2. Description of the Related Art
There is a growing demand for photovoltaic devices in various sizes to meet the needs of consumers in recent years. As a method of manufacturing photovoltaic devices in various sizes, there is a method where photovoltaic devices are formed by use of a substrate in a standard size and then are separated into a desired size.
For example, Japanese Unexamined Patent Publication No. 2001-274441 discloses a method of separating a glass substrate into photovoltaic device. According to the method, photovoltaic devices made of a glass substrate formed by transparent electrodes, amorphous silicon films, and metal electrodes thereon are subjected to irradiation of a laser beam. The laser beam is irradiated onto positions to be separated, from the metal electrode side. Thus, trenches are formed at the positions from which the metal electrodes, the amorphous silicon films, and the transparent electrodes are removed. And then, the glass substrate is cut along the trenches into the photovoltaic devices of a desired size.
Meanwhile, studies and practical applications of solar batteries serving as photovoltaic devices, which are made of crystalline silicon such as single-crystal silicon or polycrystalline silicon have been actively pursued in recent years.
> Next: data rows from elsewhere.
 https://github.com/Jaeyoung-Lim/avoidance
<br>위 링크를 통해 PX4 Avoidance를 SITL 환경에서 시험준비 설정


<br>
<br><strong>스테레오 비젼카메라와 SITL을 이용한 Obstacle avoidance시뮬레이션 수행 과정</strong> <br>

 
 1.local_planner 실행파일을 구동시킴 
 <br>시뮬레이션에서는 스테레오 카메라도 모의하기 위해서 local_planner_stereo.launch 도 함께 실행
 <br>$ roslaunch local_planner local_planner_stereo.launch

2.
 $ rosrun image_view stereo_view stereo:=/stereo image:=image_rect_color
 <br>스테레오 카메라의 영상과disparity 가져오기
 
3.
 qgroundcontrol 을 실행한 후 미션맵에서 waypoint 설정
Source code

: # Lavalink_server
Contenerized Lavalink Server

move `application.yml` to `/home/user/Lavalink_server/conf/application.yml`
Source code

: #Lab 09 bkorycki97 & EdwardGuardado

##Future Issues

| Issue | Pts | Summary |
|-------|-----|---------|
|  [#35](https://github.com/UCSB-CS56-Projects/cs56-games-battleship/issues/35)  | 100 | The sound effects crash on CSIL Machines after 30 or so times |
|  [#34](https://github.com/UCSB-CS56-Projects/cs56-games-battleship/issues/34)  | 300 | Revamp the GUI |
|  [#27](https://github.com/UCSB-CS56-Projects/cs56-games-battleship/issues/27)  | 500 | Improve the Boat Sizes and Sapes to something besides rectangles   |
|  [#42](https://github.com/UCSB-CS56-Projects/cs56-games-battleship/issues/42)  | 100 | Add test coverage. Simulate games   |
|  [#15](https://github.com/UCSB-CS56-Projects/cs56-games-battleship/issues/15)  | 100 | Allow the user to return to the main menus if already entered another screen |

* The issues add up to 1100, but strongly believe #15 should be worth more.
Among them, a solar battery having a heterojunction that is formed by combining an amorphous silicon and a crystalline silicon attracts much attention due to its capabilities to obtain the heterojunction in a low-temperature process equal to or below 200° C. and to obtain high conversion efficiency.
FIG. 1 is a schematic cross-sectional view for explaining an example of such a solar battery having a heterojunction that is formed by combining an amorphous silicon and a crystalline silicon. A solar battery 50 has a structure in which an intrinsic amorphous semiconductor layer 3, a p-type amorphous semiconductor layer 4, a p-side transparent conductive film layer 5, and a p-side collector electrode 6 are formed on one main surface of an n-type crystalline semiconductor substrate 2 in the stated order. Moreover, an intrinsic amorphous semiconductor layer 7, an n-type amorphous semiconductor layer 8, an n-side transparent conductive film layer 9, and an n-side collector electrode 10 are formed on the other main surface of the n-type crystalline semiconductor substrate 2 in the stated order.
As described above, in the case of manufacturing the photovoltaic devices in the desired size having a heterojunction formed by combining an amorphous silicon and a crystalline silicon, the process is firstly to form trenches at the portion where the separation process will be performed by removing the collector electrodes, the amorphous semiconductor layers and the intrinsic amorphous semiconductor layers, and then to separate the photovoltaic devices along the trenches. However, the process according to above described disclosure may lead to reductions in the open voltage Voc and the fill factor F. F. from time to time.